Albaner beim Schachspiel (1898) von Gérôme Jean-Léon (1824-1904). Hier spielen zwei Angehörige der in Ägypten regierenden albanischen Söldnertruppe. Das Bild suggeriert es als typischen Zeitvertreib von Kriegern im Orient.



Moderne

Weit mehr als jedes andere Spiel haftet an Schach der Nimbus des Genialen und Elitäten. Aus künstlerischer Sicht wird der hohe Grad der erforderlichen Abstraktion geradezu ideal durch das einfache "schachbrettmuster" des Spielbretts symbolisiert.

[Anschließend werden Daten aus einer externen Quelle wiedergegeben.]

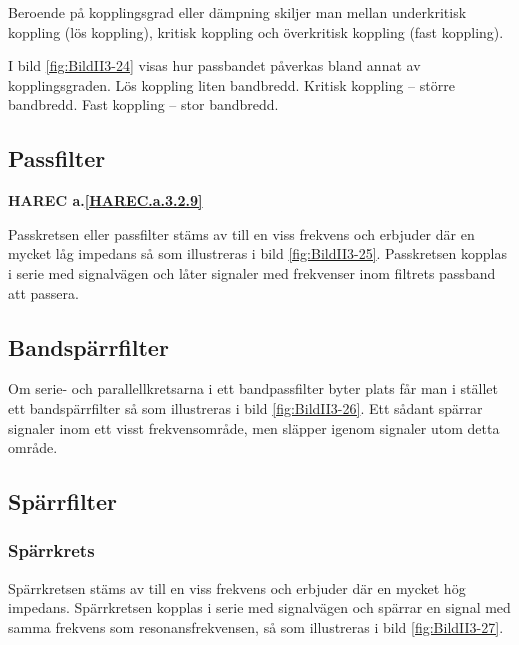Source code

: Beroende på kopplingsgrad eller dämpning skiljer man mellan underkritisk
koppling (lös koppling), kritisk koppling och överkritisk koppling
(fast koppling).

I bild \ref{fig:BildII3-24} visas hur passbandet påverkas bland annat av kopplingsgraden.
Lös koppling liten bandbredd.
Kritisk koppling -- större bandbredd.
Fast koppling -- stor bandbredd.

\subsection{Passfilter}
\textbf{HAREC a.\ref{HAREC.a.3.2.9}\label{myHAREC.a.3.2.9d}}


Passkretsen eller passfilter stäms av till en viss frekvens och erbjuder där
en mycket låg impedans så som illustreras i bild \ref{fig:BildII3-25}.
Passkretsen kopplas i serie med signalvägen och låter signaler med
frekvenser inom filtrets passband att passera.

\subsection{Bandspärrfilter}


Om serie- och parallellkretsarna i ett bandpassfilter byter plats får man
i stället ett bandspärrfilter så som illustreras i bild \ref{fig:BildII3-26}.
Ett sådant spärrar signaler inom ett visst frekvensområde, men släpper igenom
signaler utom detta område.

\subsection{Spärrfilter}


\subsubsection{Spärrkrets}
Spärrkretsen stäms av till en viss frekvens och erbjuder där en mycket hög
impedans.
Spärrkretsen kopplas i serie med signalvägen och spärrar en signal med samma
frekvens som resonansfrekvensen, så som illustreras i bild \ref{fig:BildII3-27}.

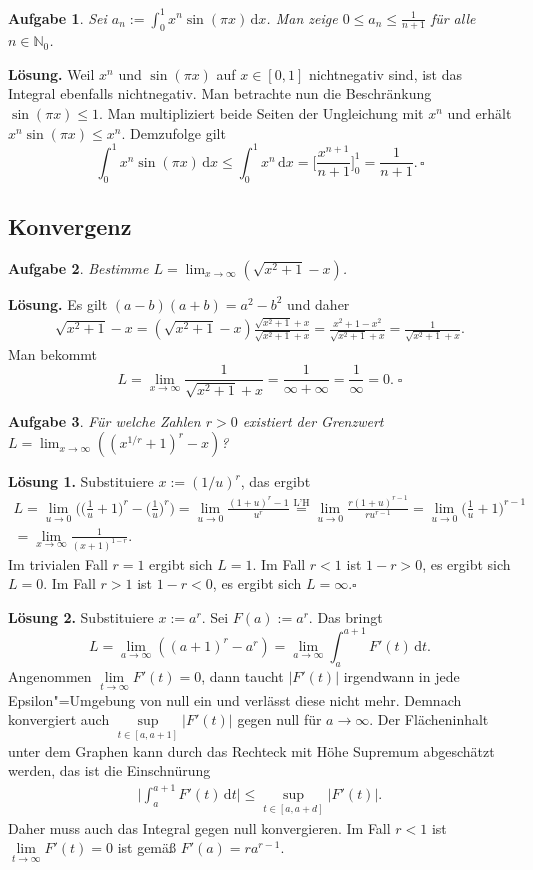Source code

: \documentclass[a4paper,10pt,fleqn,twoside]{scrartcl}
\numberwithin{equation}{section}
\newcommand{\N}{\mathbb N}
\newcommand{\strong}[1]{{\normalfont\sffamily\bfseries #1}}
\renewcommand{\qedsymbol}{\ensuremath{\square}}
\theoremstyle{Aufgabe}
\newtheorem{Aufgabe}{\sffamily Aufgabe}[section]
\begin{document}
\begin{Aufgabe}
Sei $a_n:=\int_0^1 x^n \sin(\pi x)\,\mathrm dx$. Man zeige
$0\le a_n\le \frac{1}{n+1}$ für alle $n\in\N_0$.
\end{Aufgabe}

\noindent
\strong{Lösung.} Weil $x^n$ und $\sin(\pi x)$ auf $x\in [0,1]$
nichtnegativ sind, ist das Integral ebenfalls nichtnegativ. Man
betrachte nun die Beschränkung $\sin(\pi x)\le 1$. Man multipliziert
beide Seiten der Ungleichung mit $x^n$ und erhält
$x^n\sin(\pi x)\le x^n$. Demzufolge gilt
\[\int_0^1 x^n\sin(\pi x)\,\mathrm dx \le \int_0^1 x^n\,\mathrm dx
= \bigg[\frac{x^{n+1}}{n+1}\bigg]_0^1 = \frac{1}{n+1}.\,\qedsymbol\]

\subsection{Konvergenz}
\begin{Aufgabe}
Bestimme $L=\lim_{x\to\infty}(\sqrt{x^2+1}-x)$.
\end{Aufgabe}
\strong{Lösung.} Es gilt $(a-b)(a+b)=a^2-b^2$ und daher
\begin{gather*}
\sqrt{x^2+1}-x = (\sqrt{x^2+1}-x)\frac{\sqrt{x^2+1}+x}{\sqrt{x^2+1}+x}
= \frac{x^2+1-x^2}{\sqrt{x^2+1}+x} = \frac{1}{\sqrt{x^2+1}+x}.
\end{gather*}
Man bekommt
\[L = \lim_{x\to\infty} \frac{1}{\sqrt{x^2+1}+x}
= \frac{1}{\infty+\infty} = \frac{1}{\infty} = 0.\;\qedsymbol\]

\begin{Aufgabe}
Für welche Zahlen $r>0$ existiert der Grenzwert\\
$L=\lim_{x\to\infty}((x^{1/r}+1)^r-x)$?
\end{Aufgabe}
\strong{Lösung 1.} Substituiere $x:=(1/u)^r$, das ergibt
\begin{gather*}
L = \lim_{u\to 0} \bigg(\bigg(\frac{1}{u}+1\bigg)^r-\bigg(\frac{1}{u}\bigg)^r\bigg)
= \lim_{u\to 0} \frac{(1+u)^r-1}{u^r}
\stackrel{\text{L'H}}= \lim_{u\to 0} \frac{r(1+u)^{r-1}}{ru^{r-1}}
= \lim_{u\to 0} \bigg(\frac{1}{u}+1\bigg)^{r-1}\\
= \lim_{x\to\infty}\frac{1}{(x+1)^{1-r}}.
\end{gather*}
Im trivialen Fall $r=1$ ergibt sich $L=1$. Im Fall $r<1$ ist
$1-r>0$, es ergibt sich $L=0$. Im Fall $r>1$ ist $1-r<0$,
es ergibt sich $L=\infty$.\;\qedsymbol

\strong{Lösung 2.} Substituiere $x:=a^r$. Sei $F(a):=a^r$.
Das bringt
\[L = \lim_{a\to\infty} ((a+1)^r-a^r)
= \lim_{a\to\infty} \int_a^{a+1} F'(t)\,\mathrm dt.\]
Angenommen $\lim\limits_{t\to\infty}F'(t)=0$, dann taucht $|F'(t)|$
irgendwann in jede Epsilon"=Umgebung von null ein und verlässt
diese nicht mehr. Demnach konvergiert auch
$\sup\limits_{t\in [a,a+1]}|F'(t)|$ gegen null für $a\to\infty$.
Der Flächeninhalt unter dem Graphen kann durch das Rechteck mit
Höhe Supremum abgeschätzt werden, das ist die Einschnürung%
\begin{gather*}
\bigg|\int_a^{a+1} F'(t)\,\mathrm dt\bigg| \le \sup_{t\in [a,a+d]} |F'(t)|.
\end{gather*}
Daher muss auch das Integral gegen null konvergieren.
Im Fall $r<1$ ist $\lim\limits_{t\to\infty}F'(t)=0$ ist gemäß $F'(a)=ra^{r-1}$.
\end{document}
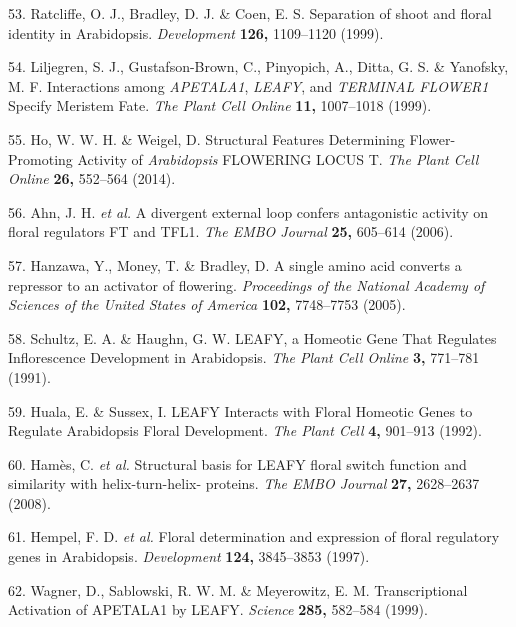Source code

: \documentclass[12pt,]{book}
\begin{document}
\hypertarget{ref-ratcliffe_separation_1999}{}
53. Ratcliffe, O. J., Bradley, D. J. \& Coen, E. S. Separation of shoot
and floral identity in Arabidopsis. \emph{Development} \textbf{126,}
1109--1120 (1999).

\hypertarget{ref-liljegren_interactions_1999}{}
54. Liljegren, S. J., Gustafson-Brown, C., Pinyopich, A., Ditta, G. S.
\& Yanofsky, M. F. Interactions among \emph{APETALA1}, \emph{LEAFY}, and
\emph{TERMINAL FLOWER1} Specify Meristem Fate. \emph{The Plant Cell
Online} \textbf{11,} 1007--1018 (1999).

\hypertarget{ref-ho_structural_2014}{}
55. Ho, W. W. H. \& Weigel, D. Structural Features Determining
Flower-Promoting Activity of \emph{Arabidopsis} FLOWERING LOCUS T.
\emph{The Plant Cell Online} \textbf{26,} 552--564 (2014).

\hypertarget{ref-ahn_divergent_2006}{}
56. Ahn, J. H. \emph{et al.} A divergent external loop confers
antagonistic activity on floral regulators FT and TFL1. \emph{The EMBO
Journal} \textbf{25,} 605--614 (2006).

\hypertarget{ref-hanzawa_single_2005}{}
57. Hanzawa, Y., Money, T. \& Bradley, D. A single amino acid converts a
repressor to an activator of flowering. \emph{Proceedings of the
National Academy of Sciences of the United States of America}
\textbf{102,} 7748--7753 (2005).

\hypertarget{ref-schultz_leafy_1991}{}
58. Schultz, E. A. \& Haughn, G. W. LEAFY, a Homeotic Gene That
Regulates Inflorescence Development in Arabidopsis. \emph{The Plant Cell
Online} \textbf{3,} 771--781 (1991).

\hypertarget{ref-huala_leafy_1992}{}
59. Huala, E. \& Sussex, I. LEAFY Interacts with Floral Homeotic Genes
to Regulate Arabidopsis Floral Development. \emph{The Plant Cell}
\textbf{4,} 901--913 (1992).

\hypertarget{ref-hames_structural_2008}{}
60. Hamès, C. \emph{et al.} Structural basis for LEAFY floral switch
function and similarity with helix-turn-helix- proteins. \emph{The EMBO
Journal} \textbf{27,} 2628--2637 (2008).

\hypertarget{ref-hempel_floral_1997}{}
61. Hempel, F. D. \emph{et al.} Floral determination and expression of
floral regulatory genes in Arabidopsis. \emph{Development} \textbf{124,}
3845--3853 (1997).

\hypertarget{ref-wagner_transcriptional_1999}{}
62. Wagner, D., Sablowski, R. W. M. \& Meyerowitz, E. M. Transcriptional
Activation of APETALA1 by LEAFY. \emph{Science} \textbf{285,} 582--584
(1999).
\end{document}
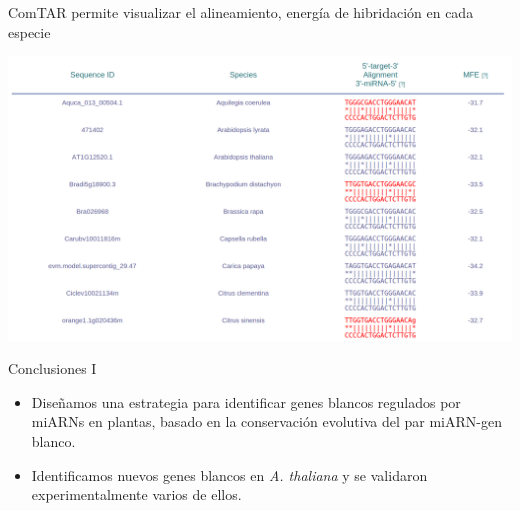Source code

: \documentclass{beamer}
\begin{document}
\begin{frame}{ComTAR permite visualizar el alineamiento, energía de hibridación en cada especie}
	\begin{center}
		\includegraphics[width=1\textwidth]{img/comTAR_fig2.png}
	\end{center}
\end{frame}

\begin{frame}{Conclusiones I}
	\begin{itemize}
        \item<1-> Diseñamos una estrategia para identificar genes blancos regulados por miARNs en plantas, basado en la conservación evolutiva del par miARN-gen blanco.
        \item<2-> Identificamos nuevos genes blancos en \textit{A. thaliana} y se validaron experimentalmente varios de ellos.
	\end{itemize}
\end{frame}
\end{document}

Es erstaunt deshalb nicht, dass Schach wie kein anderes Spiel die Fantasie moderner Künstler angeregt hat.

Schachbrett (1914) von dem spanischen Maler Juan Gris (1887-1927). Gris geht es hier weder um Idylle noch Zeitvertreib, sondern um Abstraktion, Perspektiven und Analyse.

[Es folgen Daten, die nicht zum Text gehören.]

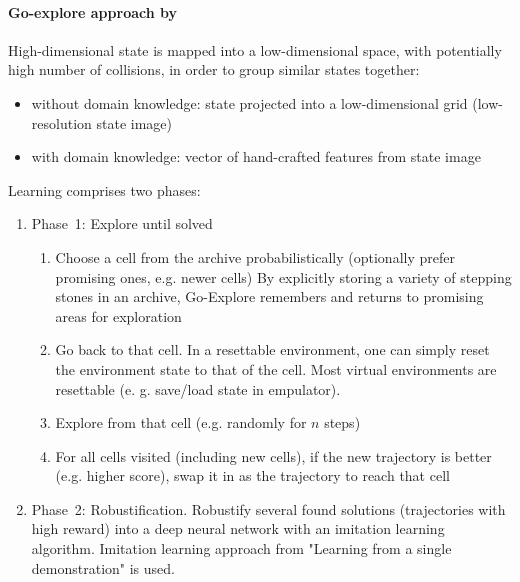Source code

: \documentclass{article}
\begin{document}

\paragraph{Go-explore approach by~\citet{ecoffet_first_2021}} %
\label{par:go-explore}

High-dimensional state is mapped into a low-dimensional space, with potentially high number of collisions, in order to group similar states together:
\begin{itemize}
    \item without domain knowledge: state projected into a low-dimensional grid (low-resolution state image)
    \item with domain knowledge: vector of hand-crafted features from state image
\end{itemize}

Learning comprises two phases:
\begin{enumerate}
    \item Phase~1: Explore until solved
    \begin{enumerate}
      \item Choose a cell from the archive probabilistically (optionally prefer promising ones, e.g. newer cells)
    By explicitly storing a variety of stepping stones in an archive, Go-Explore remembers and returns to promising areas for exploration
      \item Go back to that cell. In a resettable environment, one can simply reset the environment state to that of the cell. Most virtual environments are resettable (e. g. save/load state in empulator).
      \item Explore from that cell (e.g. randomly for $n$ steps)
      \item For all cells visited (including new cells), if the new trajectory is better (e.g. higher score), swap it in as the trajectory to reach that cell
    \end{enumerate}

    \item Phase~2: Robustification. Robustify several found solutions (trajectories with high reward) into a deep neural network with an imitation learning algorithm. Imitation learning approach from "Learning from a single demonstration" is used.
\end{enumerate}

\end{document}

Schafende Frau neben einem Schachbrett (1928) von dem Franzosen Henri Matisse (1869-1954). Für Matisse steht die Reduktion der Farben im Vordergrund, die ihre Entsprechung im Schachbrett findet. Man mag zwar über die "liegende Königin" spekulieren; ich halte dies jedoch für überzogen.


"Überschach" (1937) von dem Deutsch-Schweizer Künstler Paul Klee (1879-1940). Auch Klee geht es um Reduktion und Abstraktion, und genau da findet er dann diese "Über-" oder "Superschach", wie es manchmal auch genannt wird.